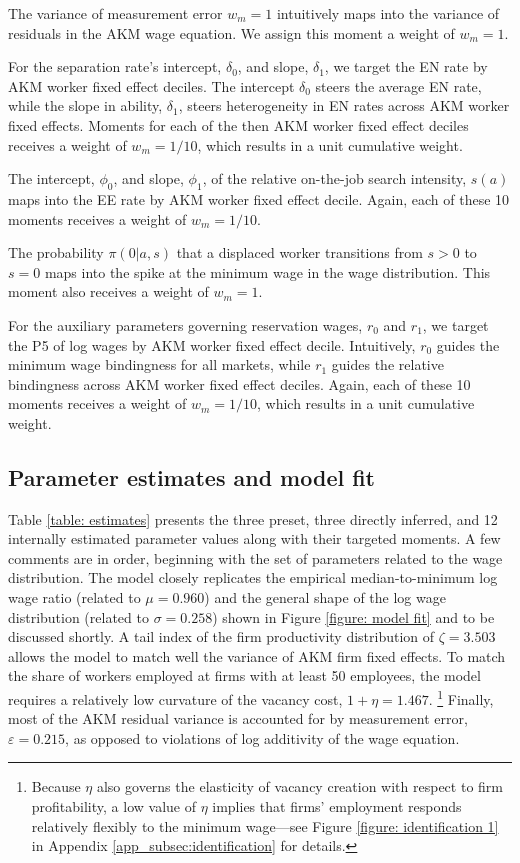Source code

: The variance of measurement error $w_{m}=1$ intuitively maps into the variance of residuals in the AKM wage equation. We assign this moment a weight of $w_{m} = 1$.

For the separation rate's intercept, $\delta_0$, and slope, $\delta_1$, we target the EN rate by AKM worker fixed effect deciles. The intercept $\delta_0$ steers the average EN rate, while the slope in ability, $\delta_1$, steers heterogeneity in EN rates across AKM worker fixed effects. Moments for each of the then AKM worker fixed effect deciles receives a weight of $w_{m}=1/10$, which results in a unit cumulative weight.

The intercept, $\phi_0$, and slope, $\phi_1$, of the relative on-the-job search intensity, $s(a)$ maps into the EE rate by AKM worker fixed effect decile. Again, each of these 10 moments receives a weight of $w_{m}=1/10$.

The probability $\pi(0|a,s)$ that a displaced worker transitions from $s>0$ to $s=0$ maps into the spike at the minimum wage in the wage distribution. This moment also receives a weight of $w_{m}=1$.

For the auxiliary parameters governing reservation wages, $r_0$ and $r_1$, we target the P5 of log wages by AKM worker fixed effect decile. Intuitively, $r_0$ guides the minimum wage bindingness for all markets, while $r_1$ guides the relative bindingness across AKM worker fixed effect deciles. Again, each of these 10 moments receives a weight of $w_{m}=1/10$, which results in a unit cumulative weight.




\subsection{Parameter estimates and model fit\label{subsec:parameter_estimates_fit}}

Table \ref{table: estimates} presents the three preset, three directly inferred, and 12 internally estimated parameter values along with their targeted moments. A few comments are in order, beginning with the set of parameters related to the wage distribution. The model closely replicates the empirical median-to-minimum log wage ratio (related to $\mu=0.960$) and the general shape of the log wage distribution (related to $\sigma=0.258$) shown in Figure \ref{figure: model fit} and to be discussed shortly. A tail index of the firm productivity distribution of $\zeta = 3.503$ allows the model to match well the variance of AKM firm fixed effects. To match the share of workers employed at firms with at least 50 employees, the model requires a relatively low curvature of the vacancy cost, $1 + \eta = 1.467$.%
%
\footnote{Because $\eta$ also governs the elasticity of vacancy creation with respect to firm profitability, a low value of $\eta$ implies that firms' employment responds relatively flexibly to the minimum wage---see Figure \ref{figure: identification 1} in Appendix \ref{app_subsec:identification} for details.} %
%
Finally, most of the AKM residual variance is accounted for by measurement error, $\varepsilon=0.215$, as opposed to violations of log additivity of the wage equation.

____________________

• INSTRUCTIONS FOR THE TASK
Everything from the top line of the data down to and including the line with "The probability $\pi(0|a,s)$" is to be copied, except the pictures.

• REPLY
Source code

: The variance of measurement error $w_{m}=1$ intuitively maps into the variance of residuals in the AKM wage equation. We assign this moment a weight of $w_{m} = 1$.

For the separation rate's intercept, $\delta_0$, and slope, $\delta_1$, we target the EN rate by AKM worker fixed effect deciles. The intercept $\delta_0$ steers the average EN rate, while the slope in ability, $\delta_1$, steers heterogeneity in EN rates across AKM worker fixed effects. Moments for each of the then AKM worker fixed effect deciles receives a weight of $w_{m}=1/10$, which results in a unit cumulative weight.

The intercept, $\phi_0$, and slope, $\phi_1$, of the relative on-the-job search intensity, $s(a)$ maps into the EE rate by AKM worker fixed effect decile. Again, each of these 10 moments receives a weight of $w_{m}=1/10$.

The probability $\pi(0|a,s)$ that a displaced worker transitions from $s>0$ to $s=0$ maps into the spike at the minimum wage in the wage distribution. This moment also receives a weight of $w_{m}=1$.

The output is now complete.